Unfortunately, the very expensive two-photon microscope he needed to do this work wasn’t available in his home lab. Undeterred, Fuenzalida-Uribe did an internet search for groups with the right microscope together with expertise in Drosophila olfactory bulb imaging, and came up with Ilona Grunwald Kadow’s lab at the Technical University of Munich, Germany. He emailed her, and was delighted when she suggested he could come for a visit.
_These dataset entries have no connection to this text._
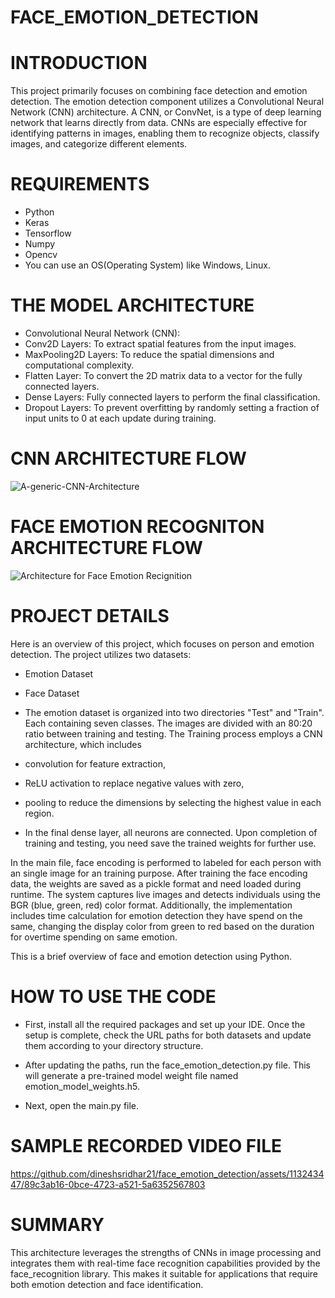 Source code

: # FACE_EMOTION_DETECTION

# INTRODUCTION
This project primarily focuses on combining face detection and emotion detection. The emotion detection component utilizes a Convolutional Neural Network (CNN) architecture. A CNN, or ConvNet, is a type of deep learning network that learns directly from data. CNNs are especially effective for identifying patterns in images, enabling them to recognize objects, classify images, and categorize different elements.

# REQUIREMENTS
* Python 
* Keras
* Tensorflow
* Numpy
* Opencv
* You can use an OS(Operating System) like Windows, Linux.

# THE MODEL ARCHITECTURE
  * Convolutional Neural Network (CNN):
  * Conv2D Layers: To extract spatial features from the input images.
  * MaxPooling2D Layers: To reduce the spatial dimensions and computational complexity.
  * Flatten Layer: To convert the 2D matrix data to a vector for the fully connected layers.
  * Dense Layers: Fully connected layers to perform the final classification.
  * Dropout Layers: To prevent overfitting by randomly setting a fraction of input units to 0 at each update during training.

# CNN ARCHITECTURE FLOW  
![A-generic-CNN-Architecture](https://github.com/dineshsridhar21/face_emotion_detection/assets/113243447/f7835a8b-07a0-42fe-ace4-5fdc8bd6bec3)

# FACE EMOTION RECOGNITON ARCHITECTURE FLOW
![Architecture for Face Emotion Recignition](https://github.com/dineshsridhar21/face_emotion_detection/assets/113243447/4fd369da-0e83-4df0-aaf7-813e1ec02fa0)

# PROJECT DETAILS
Here is an overview of this project, which focuses on person and emotion detection. The project utilizes two datasets:

 * Emotion Dataset
 * Face Dataset

* The emotion dataset is organized into two directories "Test" and "Train". Each containing seven classes. The images are divided with an 80:20 ratio between training and testing. The Training process employs a CNN architecture, which includes
 *  convolution for feature extraction,
 *  ReLU activation to replace negative values with zero,
 *  pooling to reduce the dimensions by selecting the highest value in each region.
 *  In the final dense layer, all neurons are connected. Upon completion of training and testing, you need save the trained weights for further use. 

In the main file, face encoding is performed to labeled for each person with an single image for an training purpose. After training the face encoding data, the weights are saved as a pickle format and need loaded during runtime. The system captures live images and detects individuals using the BGR (blue, green, red) color format. Additionally, the implementation includes time calculation for emotion detection they have spend on the same, changing the display color from green to red based on the duration for overtime spending on same emotion.

This is a brief overview of face and emotion detection using Python.

# HOW TO USE THE CODE
* First, install all the required packages and set up your IDE. Once the setup is complete, check the URL paths for both datasets and update them according to your directory structure.

* After updating the paths, run the face_emotion_detection.py file. This will generate a pre-trained model weight file named emotion_model_weights.h5.

* Next, open the main.py file.

# SAMPLE RECORDED VIDEO FILE 
https://github.com/dineshsridhar21/face_emotion_detection/assets/113243447/89c3ab16-0bce-4723-a521-5a6352567803

# SUMMARY
This architecture leverages the strengths of CNNs in image processing and integrates them with real-time face recognition capabilities provided by the face_recognition library. This makes it suitable for applications that require both emotion detection and face identification.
As a source of funding, Grunwald Kadow suggested he applied for an EMBO Short-Term Fellowship, which he had not previously heard of.
The beginnings of a postdoctoral project?
Having arrived in Munich and settled in to the housing the Technical University provides for its temporary researchers, Fuenzalida-Uribe’s first task was to set up crosses of the flies he’d need, so that they’d be appropriately aged towards the end of his three-month visit. He was taught how to use the two-photon microscope by Siju Kunhi Purayil, a postdoc in the lab, and by the end of his time in Germany, had successfully shown age-dependent differences in calcium dynamics, which can potentially be used as physiological markers for the aging process. He now hopes to be able to return to Germany as a postdoc to continue the project.
In addition to working hard during his time in Munich, Fuenzalida-Uribe managed to do a bit of sightseeing: “The lab organised a trip to the oldest continuously working brewery in the world,” he says, “and they also helped me test some of the beer in Munich!” However, his favourite trip was to Prague: “I really like Franz Kafka, and one of my dreams has always been to visit the place he was from,” he says. “That was very special for me.”